* **Work to complete**
From the entries below, copy every line that has the word "Course".

Stored data entries:
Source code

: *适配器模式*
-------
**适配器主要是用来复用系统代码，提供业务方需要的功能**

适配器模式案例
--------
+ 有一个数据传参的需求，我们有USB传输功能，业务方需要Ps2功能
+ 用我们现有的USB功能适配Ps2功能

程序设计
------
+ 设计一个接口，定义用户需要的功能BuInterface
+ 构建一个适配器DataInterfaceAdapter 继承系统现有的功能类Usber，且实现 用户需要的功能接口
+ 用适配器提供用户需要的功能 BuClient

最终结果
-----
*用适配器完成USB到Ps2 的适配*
==
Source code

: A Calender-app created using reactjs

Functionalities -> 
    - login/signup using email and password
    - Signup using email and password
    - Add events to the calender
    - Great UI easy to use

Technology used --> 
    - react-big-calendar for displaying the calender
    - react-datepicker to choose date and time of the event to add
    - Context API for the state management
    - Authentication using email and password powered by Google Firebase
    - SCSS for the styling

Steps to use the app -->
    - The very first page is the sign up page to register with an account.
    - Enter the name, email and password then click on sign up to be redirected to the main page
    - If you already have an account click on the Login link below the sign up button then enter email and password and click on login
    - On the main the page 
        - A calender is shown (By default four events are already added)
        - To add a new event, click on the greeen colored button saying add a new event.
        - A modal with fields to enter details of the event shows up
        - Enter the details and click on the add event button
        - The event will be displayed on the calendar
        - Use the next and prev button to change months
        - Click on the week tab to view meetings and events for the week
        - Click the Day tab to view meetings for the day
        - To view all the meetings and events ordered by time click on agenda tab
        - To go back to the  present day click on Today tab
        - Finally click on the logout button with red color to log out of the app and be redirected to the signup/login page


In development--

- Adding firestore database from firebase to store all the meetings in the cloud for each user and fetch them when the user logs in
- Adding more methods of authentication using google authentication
--
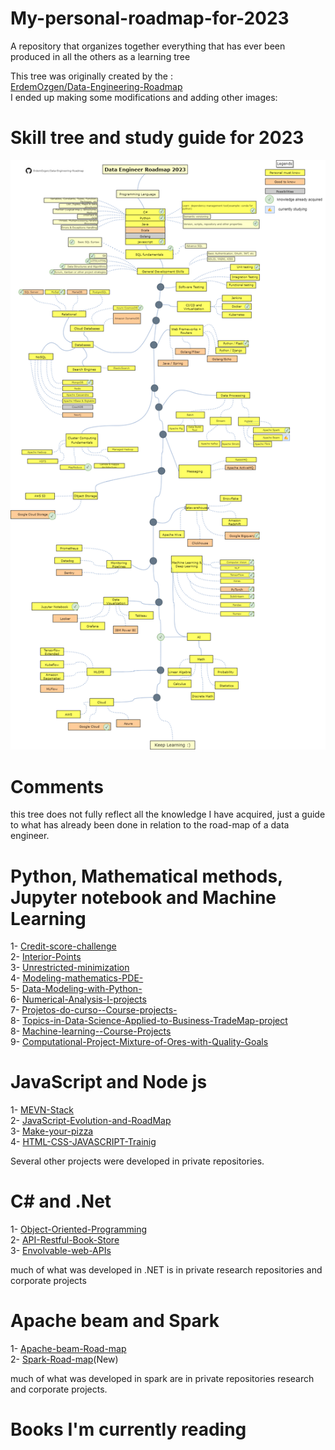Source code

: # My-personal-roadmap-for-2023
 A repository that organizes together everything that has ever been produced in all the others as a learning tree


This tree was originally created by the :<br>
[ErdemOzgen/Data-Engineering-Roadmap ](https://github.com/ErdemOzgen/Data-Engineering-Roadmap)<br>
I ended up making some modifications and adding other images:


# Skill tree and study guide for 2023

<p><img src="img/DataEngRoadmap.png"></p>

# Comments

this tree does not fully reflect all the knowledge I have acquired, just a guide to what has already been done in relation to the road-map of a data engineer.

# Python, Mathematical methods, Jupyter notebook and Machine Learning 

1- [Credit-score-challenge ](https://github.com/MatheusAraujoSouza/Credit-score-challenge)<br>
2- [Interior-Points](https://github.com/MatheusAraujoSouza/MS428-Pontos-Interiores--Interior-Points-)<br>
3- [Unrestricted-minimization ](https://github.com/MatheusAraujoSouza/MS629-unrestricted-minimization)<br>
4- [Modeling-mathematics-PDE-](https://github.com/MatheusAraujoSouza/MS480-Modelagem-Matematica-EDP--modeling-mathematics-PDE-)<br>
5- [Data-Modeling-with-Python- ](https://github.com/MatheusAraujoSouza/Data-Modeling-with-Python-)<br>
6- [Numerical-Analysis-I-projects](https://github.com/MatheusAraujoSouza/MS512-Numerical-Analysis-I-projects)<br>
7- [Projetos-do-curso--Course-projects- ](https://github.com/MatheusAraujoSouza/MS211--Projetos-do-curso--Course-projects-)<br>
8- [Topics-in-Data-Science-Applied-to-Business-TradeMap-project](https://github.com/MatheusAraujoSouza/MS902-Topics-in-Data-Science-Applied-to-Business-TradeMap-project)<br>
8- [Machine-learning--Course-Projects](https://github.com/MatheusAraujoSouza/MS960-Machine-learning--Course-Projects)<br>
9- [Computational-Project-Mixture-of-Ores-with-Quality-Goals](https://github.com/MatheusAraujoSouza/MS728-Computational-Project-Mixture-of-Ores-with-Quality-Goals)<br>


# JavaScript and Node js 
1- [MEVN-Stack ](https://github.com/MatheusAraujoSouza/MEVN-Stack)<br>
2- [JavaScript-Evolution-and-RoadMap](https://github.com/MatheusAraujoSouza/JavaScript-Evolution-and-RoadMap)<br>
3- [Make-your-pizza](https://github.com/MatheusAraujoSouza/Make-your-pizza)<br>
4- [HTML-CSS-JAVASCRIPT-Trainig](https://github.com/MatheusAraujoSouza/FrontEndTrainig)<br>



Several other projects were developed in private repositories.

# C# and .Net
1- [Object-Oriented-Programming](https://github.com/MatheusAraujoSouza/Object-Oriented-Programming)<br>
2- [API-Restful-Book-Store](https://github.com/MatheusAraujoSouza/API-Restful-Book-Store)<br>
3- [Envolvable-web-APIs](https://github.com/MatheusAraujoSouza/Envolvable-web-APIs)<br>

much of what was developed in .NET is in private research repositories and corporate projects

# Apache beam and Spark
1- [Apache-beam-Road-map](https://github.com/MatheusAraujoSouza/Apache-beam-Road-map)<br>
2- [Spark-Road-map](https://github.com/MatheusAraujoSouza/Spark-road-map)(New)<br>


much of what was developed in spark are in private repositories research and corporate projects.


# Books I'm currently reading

* **Response box**
7- [Projetos-do-curso--Course-projects- ](https://github.com/MatheusAraujoSouza/MS211--Projetos-do-curso--Course-projects-)<br>
8- [Machine-learning--Course-Projects](https://github.com/MatheusAraujoSouza/MS960-Machine-learning--Course-Projects)<br>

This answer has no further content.